Content starts

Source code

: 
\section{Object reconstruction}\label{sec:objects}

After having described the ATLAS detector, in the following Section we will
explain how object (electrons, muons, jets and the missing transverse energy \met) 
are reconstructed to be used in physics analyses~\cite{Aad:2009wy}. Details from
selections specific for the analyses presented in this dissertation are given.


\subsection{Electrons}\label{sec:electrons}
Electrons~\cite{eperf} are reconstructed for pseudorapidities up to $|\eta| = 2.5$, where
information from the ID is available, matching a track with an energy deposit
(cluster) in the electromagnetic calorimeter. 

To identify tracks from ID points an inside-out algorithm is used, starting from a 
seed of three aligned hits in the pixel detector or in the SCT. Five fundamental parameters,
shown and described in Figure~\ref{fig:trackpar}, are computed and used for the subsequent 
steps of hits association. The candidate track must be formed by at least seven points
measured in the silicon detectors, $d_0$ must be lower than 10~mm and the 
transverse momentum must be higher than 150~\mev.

Content ends

**Task description:** Word for word, write out every entry shown above.

**Problem solution:**
Source code

: 
\section{Object reconstruction}\label{sec:objects}

After having described the ATLAS detector, in the following Section we will
explain how object (electrons, muons, jets and the missing transverse energy \met) 
are reconstructed to be used in physics analyses~\cite{Aad:2009wy}. Details from
selections specific for the analyses presented in this dissertation are given.


\subsection{Electrons}\label{sec:electrons}
Electrons~\cite{eperf} are reconstructed for pseudorapidities up to $|\eta| = 2.5$, where
information from the ID is available, matching a track with an energy deposit
(cluster) in the electromagnetic calorimeter. 

To identify tracks from ID points an inside-out algorithm is used, starting from a 
seed of three aligned hits in the pixel detector or in the SCT. Five fundamental parameters,
shown and described in Figure~\ref{fig:trackpar}, are computed and used for the subsequent 
steps of hits association. The candidate track must be formed by at least seven points
measured in the silicon detectors, $d_0$ must be lower than 10~mm and the 
transverse momentum must be higher than 150~\mev.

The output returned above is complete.